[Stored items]
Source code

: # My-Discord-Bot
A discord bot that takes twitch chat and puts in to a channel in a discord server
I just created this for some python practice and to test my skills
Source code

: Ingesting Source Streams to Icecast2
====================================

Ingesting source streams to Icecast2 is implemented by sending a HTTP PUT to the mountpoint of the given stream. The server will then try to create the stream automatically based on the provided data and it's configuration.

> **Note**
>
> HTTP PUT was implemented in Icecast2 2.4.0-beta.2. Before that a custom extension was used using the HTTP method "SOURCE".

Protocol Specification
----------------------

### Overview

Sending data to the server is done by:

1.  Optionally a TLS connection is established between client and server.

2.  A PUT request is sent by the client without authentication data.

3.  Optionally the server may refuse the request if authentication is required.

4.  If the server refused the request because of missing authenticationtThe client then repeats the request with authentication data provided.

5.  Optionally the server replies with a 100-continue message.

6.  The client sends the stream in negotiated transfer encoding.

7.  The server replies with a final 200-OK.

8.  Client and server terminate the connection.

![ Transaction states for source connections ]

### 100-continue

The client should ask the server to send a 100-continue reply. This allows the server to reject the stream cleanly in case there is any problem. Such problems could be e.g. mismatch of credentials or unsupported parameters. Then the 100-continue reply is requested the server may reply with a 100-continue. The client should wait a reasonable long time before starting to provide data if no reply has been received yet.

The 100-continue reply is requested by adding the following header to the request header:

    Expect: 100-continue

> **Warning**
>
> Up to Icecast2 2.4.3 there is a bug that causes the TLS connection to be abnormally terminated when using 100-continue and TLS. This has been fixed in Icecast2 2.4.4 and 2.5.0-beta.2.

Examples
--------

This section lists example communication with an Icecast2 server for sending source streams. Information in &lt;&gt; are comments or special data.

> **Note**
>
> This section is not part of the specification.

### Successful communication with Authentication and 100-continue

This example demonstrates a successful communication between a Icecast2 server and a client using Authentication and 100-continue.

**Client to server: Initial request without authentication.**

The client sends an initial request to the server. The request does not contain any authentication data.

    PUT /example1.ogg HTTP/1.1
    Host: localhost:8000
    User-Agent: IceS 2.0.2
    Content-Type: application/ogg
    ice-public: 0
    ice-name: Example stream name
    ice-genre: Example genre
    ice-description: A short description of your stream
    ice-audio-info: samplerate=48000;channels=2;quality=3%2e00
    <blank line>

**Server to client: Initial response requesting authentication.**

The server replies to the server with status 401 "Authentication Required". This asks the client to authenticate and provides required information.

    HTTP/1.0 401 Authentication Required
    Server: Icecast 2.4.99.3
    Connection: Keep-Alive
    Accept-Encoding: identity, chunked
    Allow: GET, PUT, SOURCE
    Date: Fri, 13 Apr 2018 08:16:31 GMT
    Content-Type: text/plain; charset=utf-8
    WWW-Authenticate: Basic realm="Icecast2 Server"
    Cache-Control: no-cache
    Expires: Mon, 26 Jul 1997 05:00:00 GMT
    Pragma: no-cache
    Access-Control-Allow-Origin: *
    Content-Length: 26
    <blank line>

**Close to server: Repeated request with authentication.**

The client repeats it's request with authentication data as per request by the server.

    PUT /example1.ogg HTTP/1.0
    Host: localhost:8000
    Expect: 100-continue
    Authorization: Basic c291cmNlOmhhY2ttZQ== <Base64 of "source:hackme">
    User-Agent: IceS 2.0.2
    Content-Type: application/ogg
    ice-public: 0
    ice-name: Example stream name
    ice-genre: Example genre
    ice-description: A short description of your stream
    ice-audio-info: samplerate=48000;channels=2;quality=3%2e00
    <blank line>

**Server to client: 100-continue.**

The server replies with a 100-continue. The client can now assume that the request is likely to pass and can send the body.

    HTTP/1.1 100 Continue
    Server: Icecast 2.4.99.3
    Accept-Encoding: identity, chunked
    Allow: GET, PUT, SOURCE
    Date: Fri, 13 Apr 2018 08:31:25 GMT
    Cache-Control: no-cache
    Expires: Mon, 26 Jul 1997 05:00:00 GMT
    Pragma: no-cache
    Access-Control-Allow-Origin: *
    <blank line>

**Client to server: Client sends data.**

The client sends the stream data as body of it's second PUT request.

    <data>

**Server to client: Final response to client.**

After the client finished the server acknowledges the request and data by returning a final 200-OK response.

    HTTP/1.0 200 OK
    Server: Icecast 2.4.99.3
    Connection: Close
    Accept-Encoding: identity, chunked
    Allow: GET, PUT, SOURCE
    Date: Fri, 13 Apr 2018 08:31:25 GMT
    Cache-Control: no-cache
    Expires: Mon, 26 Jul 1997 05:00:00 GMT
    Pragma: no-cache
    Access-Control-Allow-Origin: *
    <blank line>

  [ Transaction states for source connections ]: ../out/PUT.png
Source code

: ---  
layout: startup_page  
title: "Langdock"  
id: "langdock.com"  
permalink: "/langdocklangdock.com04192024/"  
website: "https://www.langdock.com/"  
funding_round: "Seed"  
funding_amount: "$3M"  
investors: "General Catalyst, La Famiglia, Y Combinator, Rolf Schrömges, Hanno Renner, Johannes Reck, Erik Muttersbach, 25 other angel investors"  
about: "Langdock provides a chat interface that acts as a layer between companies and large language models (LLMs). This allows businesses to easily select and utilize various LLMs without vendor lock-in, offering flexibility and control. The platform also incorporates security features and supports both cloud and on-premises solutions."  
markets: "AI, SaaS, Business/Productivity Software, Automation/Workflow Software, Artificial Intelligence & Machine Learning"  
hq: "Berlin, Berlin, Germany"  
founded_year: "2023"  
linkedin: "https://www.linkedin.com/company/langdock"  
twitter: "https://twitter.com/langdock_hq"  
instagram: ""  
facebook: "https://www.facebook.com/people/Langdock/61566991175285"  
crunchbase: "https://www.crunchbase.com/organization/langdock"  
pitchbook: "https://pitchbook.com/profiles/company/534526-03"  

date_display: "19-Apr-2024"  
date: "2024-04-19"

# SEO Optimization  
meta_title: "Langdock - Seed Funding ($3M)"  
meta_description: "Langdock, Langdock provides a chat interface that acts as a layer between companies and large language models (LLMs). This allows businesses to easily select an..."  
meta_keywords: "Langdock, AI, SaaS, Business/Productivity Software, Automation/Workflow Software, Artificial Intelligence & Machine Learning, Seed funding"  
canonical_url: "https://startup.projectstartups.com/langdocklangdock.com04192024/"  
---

What you have to do
Copy out all of the records above with nothing altered.

Output of the exercise
Source code

: # My-Discord-Bot
A discord bot that takes twitch chat and puts in to a channel in a discord server
I just created this for some python practice and to test my skills
Source code

: Ingesting Source Streams to Icecast2
====================================

Ingesting source streams to Icecast2 is implemented by sending a HTTP PUT to the mountpoint of the given stream. The server will then try to create the stream automatically based on the provided data and it's configuration.

> **Note**
>
> HTTP PUT was implemented in Icecast2 2.4.0-beta.2. Before that a custom extension was used using the HTTP method "SOURCE".

Protocol Specification
----------------------

### Overview

Sending data to the server is done by:

1.  Optionally a TLS connection is established between client and server.

2.  A PUT request is sent by the client without authentication data.

3.  Optionally the server may refuse the request if authentication is required.

4.  If the server refused the request because of missing authenticationtThe client then repeats the request with authentication data provided.

5.  Optionally the server replies with a 100-continue message.

6.  The client sends the stream in negotiated transfer encoding.

7.  The server replies with a final 200-OK.

8.  Client and server terminate the connection.

![ Transaction states for source connections ]

### 100-continue

The client should ask the server to send a 100-continue reply. This allows the server to reject the stream cleanly in case there is any problem. Such problems could be e.g. mismatch of credentials or unsupported parameters. Then the 100-continue reply is requested the server may reply with a 100-continue. The client should wait a reasonable long time before starting to provide data if no reply has been received yet.

The 100-continue reply is requested by adding the following header to the request header:

    Expect: 100-continue

> **Warning**
>
> Up to Icecast2 2.4.3 there is a bug that causes the TLS connection to be abnormally terminated when using 100-continue and TLS. This has been fixed in Icecast2 2.4.4 and 2.5.0-beta.2.

Examples
--------

This section lists example communication with an Icecast2 server for sending source streams. Information in &lt;&gt; are comments or special data.

> **Note**
>
> This section is not part of the specification.

### Successful communication with Authentication and 100-continue

This example demonstrates a successful communication between a Icecast2 server and a client using Authentication and 100-continue.

**Client to server: Initial request without authentication.**

The client sends an initial request to the server. The request does not contain any authentication data.

    PUT /example1.ogg HTTP/1.1
    Host: localhost:8000
    User-Agent: IceS 2.0.2
    Content-Type: application/ogg
    ice-public: 0
    ice-name: Example stream name
    ice-genre: Example genre
    ice-description: A short description of your stream
    ice-audio-info: samplerate=48000;channels=2;quality=3%2e00
    <blank line>

**Server to client: Initial response requesting authentication.**

The server replies to the server with status 401 "Authentication Required". This asks the client to authenticate and provides required information.

    HTTP/1.0 401 Authentication Required
    Server: Icecast 2.4.99.3
    Connection: Keep-Alive
    Accept-Encoding: identity, chunked
    Allow: GET, PUT, SOURCE
    Date: Fri, 13 Apr 2018 08:16:31 GMT
    Content-Type: text/plain; charset=utf-8
    WWW-Authenticate: Basic realm="Icecast2 Server"
    Cache-Control: no-cache
    Expires: Mon, 26 Jul 1997 05:00:00 GMT
    Pragma: no-cache
    Access-Control-Allow-Origin: *
    Content-Length: 26
    <blank line>

**Close to server: Repeated request with authentication.**

The client repeats it's request with authentication data as per request by the server.

    PUT /example1.ogg HTTP/1.0
    Host: localhost:8000
    Expect: 100-continue
    Authorization: Basic c291cmNlOmhhY2ttZQ== <Base64 of "source:hackme">
    User-Agent: IceS 2.0.2
    Content-Type: application/ogg
    ice-public: 0
    ice-name: Example stream name
    ice-genre: Example genre
    ice-description: A short description of your stream
    ice-audio-info: samplerate=48000;channels=2;quality=3%2e00
    <blank line>

**Server to client: 100-continue.**

The server replies with a 100-continue. The client can now assume that the request is likely to pass and can send the body.

    HTTP/1.1 100 Continue
    Server: Icecast 2.4.99.3
    Accept-Encoding: identity, chunked
    Allow: GET, PUT, SOURCE
    Date: Fri, 13 Apr 2018 08:31:25 GMT
    Cache-Control: no-cache
    Expires: Mon, 26 Jul 1997 05:00:00 GMT
    Pragma: no-cache
    Access-Control-Allow-Origin: *
    <blank line>

**Client to server: Client sends data.**

The client sends the stream data as body of it's second PUT request.

    <data>

**Server to client: Final response to client.**

After the client finished the server acknowledges the request and data by returning a final 200-OK response.

    HTTP/1.0 200 OK
    Server: Icecast 2.4.99.3
    Connection: Close
    Accept-Encoding: identity, chunked
    Allow: GET, PUT, SOURCE
    Date: Fri, 13 Apr 2018 08:31:25 GMT
    Cache-Control: no-cache
    Expires: Mon, 26 Jul 1997 05:00:00 GMT
    Pragma: no-cache
    Access-Control-Allow-Origin: *
    <blank line>

  [ Transaction states for source connections ]: ../out/PUT.png
Source code

: ---  
layout: startup_page  
title: "Langdock"  
id: "langdock.com"  
permalink: "/langdocklangdock.com04192024/"  
website: "https://www.langdock.com/"  
funding_round: "Seed"  
funding_amount: "$3M"  
investors: "General Catalyst, La Famiglia, Y Combinator, Rolf Schrömges, Hanno Renner, Johannes Reck, Erik Muttersbach, 25 other angel investors"  
about: "Langdock provides a chat interface that acts as a layer between companies and large language models (LLMs). This allows businesses to easily select and utilize various LLMs without vendor lock-in, offering flexibility and control. The platform also incorporates security features and supports both cloud and on-premises solutions."  
markets: "AI, SaaS, Business/Productivity Software, Automation/Workflow Software, Artificial Intelligence & Machine Learning"  
hq: "Berlin, Berlin, Germany"  
founded_year: "2023"  
linkedin: "https://www.linkedin.com/company/langdock"  
twitter: "https://twitter.com/langdock_hq"  
instagram: ""  
facebook: "https://www.facebook.com/people/Langdock/61566991175285"  
crunchbase: "https://www.crunchbase.com/organization/langdock"  
pitchbook: "https://pitchbook.com/profiles/company/534526-03"  

date_display: "19-Apr-2024"  
date: "2024-04-19"

# SEO Optimization  
meta_title: "Langdock - Seed Funding ($3M)"  
meta_description: "Langdock, Langdock provides a chat interface that acts as a layer between companies and large language models (LLMs). This allows businesses to easily select an..."  
meta_keywords: "Langdock, AI, SaaS, Business/Productivity Software, Automation/Workflow Software, Artificial Intelligence & Machine Learning, Seed funding"  
canonical_url: "https://startup.projectstartups.com/langdocklangdock.com04192024/"  
---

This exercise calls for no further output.